Here’s a list of things you want to brush up on before you and your dogs embark on holiday adventures.
- Place – This is an important command that we emphasize in all of our board and train dogs. We want our dogs to understand a place command so that we can give them a task to work on while we can’t pay attention to them. For us, we usually use a dog bed that we can bring to a new venue so they have a recognizable place to go to. A blanket also works great for a place command.
- Polite greetings – Your dog should at minimum know that they must keep 4 feet on the floor when greeting guests. If they have not mastered this, take them out to meet a bunch of strangers and practice sitting for greetings. If they are still struggling and people come over, keep them on a leash when guests are around, so you don’t let them get further entrenched in their bad habits. My favorite technique consists of dropping the leash and just putting your foot on it so they can’t jump. Your dog should never be rewarded for jumping on anyone. If anyone ever allows it and pets them, make sure you override them by letting them know your dog is in training and that is not acceptable behavior.
- Door behavior – Your dog should be well trained with an open door. Strangers will be coming into and out of the house and you may not be around to enforce the commands.
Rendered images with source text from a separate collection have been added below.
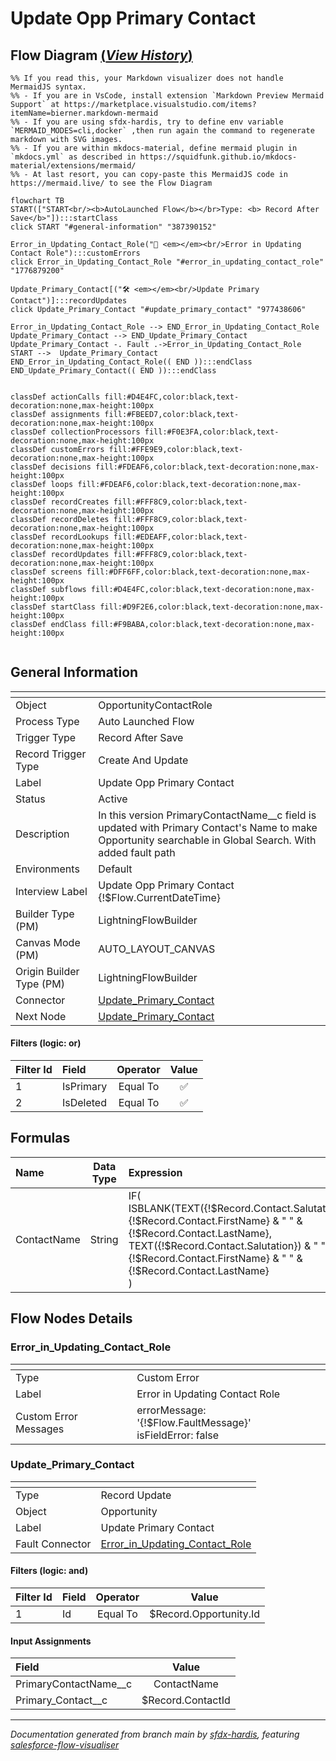# Update Opp Primary Contact

## Flow Diagram [(_View History_)](Update_Opp_Primary_Contact-history.md)

```mermaid
%% If you read this, your Markdown visualizer does not handle MermaidJS syntax.
%% - If you are in VsCode, install extension `Markdown Preview Mermaid Support` at https://marketplace.visualstudio.com/items?itemName=bierner.markdown-mermaid
%% - If you are using sfdx-hardis, try to define env variable `MERMAID_MODES=cli,docker` ,then run again the command to regenerate markdown with SVG images.
%% - If you are within mkdocs-material, define mermaid plugin in `mkdocs.yml` as described in https://squidfunk.github.io/mkdocs-material/extensions/mermaid/
%% - At last resort, you can copy-paste this MermaidJS code in https://mermaid.live/ to see the Flow Diagram

flowchart TB
START(["START<br/><b>AutoLaunched Flow</b></br>Type: <b> Record After Save</b>"]):::startClass
click START "#general-information" "387390152"

Error_in_Updating_Contact_Role("🚫 <em></em><br/>Error in Updating Contact Role"):::customErrors
click Error_in_Updating_Contact_Role "#error_in_updating_contact_role" "1776879200"

Update_Primary_Contact[("🛠️ <em></em><br/>Update Primary Contact")]:::recordUpdates
click Update_Primary_Contact "#update_primary_contact" "977438606"

Error_in_Updating_Contact_Role --> END_Error_in_Updating_Contact_Role
Update_Primary_Contact --> END_Update_Primary_Contact
Update_Primary_Contact -. Fault .->Error_in_Updating_Contact_Role
START -->  Update_Primary_Contact
END_Error_in_Updating_Contact_Role(( END )):::endClass
END_Update_Primary_Contact(( END )):::endClass


classDef actionCalls fill:#D4E4FC,color:black,text-decoration:none,max-height:100px
classDef assignments fill:#FBEED7,color:black,text-decoration:none,max-height:100px
classDef collectionProcessors fill:#F0E3FA,color:black,text-decoration:none,max-height:100px
classDef customErrors fill:#FFE9E9,color:black,text-decoration:none,max-height:100px
classDef decisions fill:#FDEAF6,color:black,text-decoration:none,max-height:100px
classDef loops fill:#FDEAF6,color:black,text-decoration:none,max-height:100px
classDef recordCreates fill:#FFF8C9,color:black,text-decoration:none,max-height:100px
classDef recordDeletes fill:#FFF8C9,color:black,text-decoration:none,max-height:100px
classDef recordLookups fill:#EDEAFF,color:black,text-decoration:none,max-height:100px
classDef recordUpdates fill:#FFF8C9,color:black,text-decoration:none,max-height:100px
classDef screens fill:#DFF6FF,color:black,text-decoration:none,max-height:100px
classDef subflows fill:#D4E4FC,color:black,text-decoration:none,max-height:100px
classDef startClass fill:#D9F2E6,color:black,text-decoration:none,max-height:100px
classDef endClass fill:#F9BABA,color:black,text-decoration:none,max-height:100px


```

<!-- Flow description -->

## General Information

|<!-- -->|<!-- -->|
|:---|:---|
|Object|OpportunityContactRole|
|Process Type| Auto Launched Flow|
|Trigger Type| Record After Save|
|Record Trigger Type| Create And Update|
|Label|Update Opp Primary Contact|
|Status|Active|
|Description|In this version PrimaryContactName__c  field is updated with Primary Contact's Name to make Opportunity searchable in Global Search. With added fault path|
|Environments|Default|
|Interview Label|Update Opp Primary Contact {!$Flow.CurrentDateTime}|
| Builder Type (PM)|LightningFlowBuilder|
| Canvas Mode (PM)|AUTO_LAYOUT_CANVAS|
| Origin Builder Type (PM)|LightningFlowBuilder|
|Connector|[Update_Primary_Contact](#update_primary_contact)|
|Next Node|[Update_Primary_Contact](#update_primary_contact)|


#### Filters (logic: **or**)

|Filter Id|Field|Operator|Value|
|:-- |:-- |:--:|:--: |
|1|IsPrimary| Equal To|✅|
|2|IsDeleted| Equal To|✅|


## Formulas

|Name|Data Type|Expression|Description|
|:-- |:--:|:-- |:--  |
|ContactName|String|IF(<br/>   ISBLANK(TEXT({!$Record.Contact.Salutation})),<br/>   {!$Record.Contact.FirstName} & " " & {!$Record.Contact.LastName},<br/>   TEXT({!$Record.Contact.Salutation}) & " " & {!$Record.Contact.FirstName} & " " & {!$Record.Contact.LastName}<br/>)|This Formula field is used to Add First Name & Last Name|


## Flow Nodes Details

### Error_in_Updating_Contact_Role

|<!-- -->|<!-- -->|
|:---|:---|
|Type|Custom Error|
|Label|Error in Updating Contact Role|
|Custom Error Messages|errorMessage: '{!$Flow.FaultMessage}'<br/>isFieldError: false<br/>|


### Update_Primary_Contact

|<!-- -->|<!-- -->|
|:---|:---|
|Type|Record Update|
|Object|Opportunity|
|Label|Update Primary Contact|
|Fault Connector|[Error_in_Updating_Contact_Role](#error_in_updating_contact_role)|


#### Filters (logic: **and**)

|Filter Id|Field|Operator|Value|
|:-- |:-- |:--:|:--: |
|1|Id| Equal To|$Record.Opportunity.Id|




#### Input Assignments

|Field|Value|
|:-- |:--: |
|PrimaryContactName__c|ContactName|
|Primary_Contact__c|$Record.ContactId|








___

_Documentation generated from branch main by [sfdx-hardis](https://sfdx-hardis.cloudity.com), featuring [salesforce-flow-visualiser](https://github.com/toddhalfpenny/salesforce-flow-visualiser)_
This means your dog could bark at strangers or slip out of the house when you are not around. Be honest about your dog’s skills – if they are not great with door behavior, have them contained in a space with either a crate or leash if you are unable to pay full attention to them.
- Stays – This is similar to a place command, but can be done anywhere. I like to practice during meal times. This way the dog knows where to stay when you are eating dinner, so you don’t have to deal with excessive begging. If your dog can’t do a stay through a meal, then that is the perfect practice time for the next month.
- Leave it – Your dog needs to know that if food hits the floor, then it is not a free-for-all dash to get there. Your dog should both know the verbal command to "leave it" and also should know that there is an “implied” leave it all the time unless you say otherwise. Practice throwing bits of food on the floor and having them leave it for just a couple minutes every day.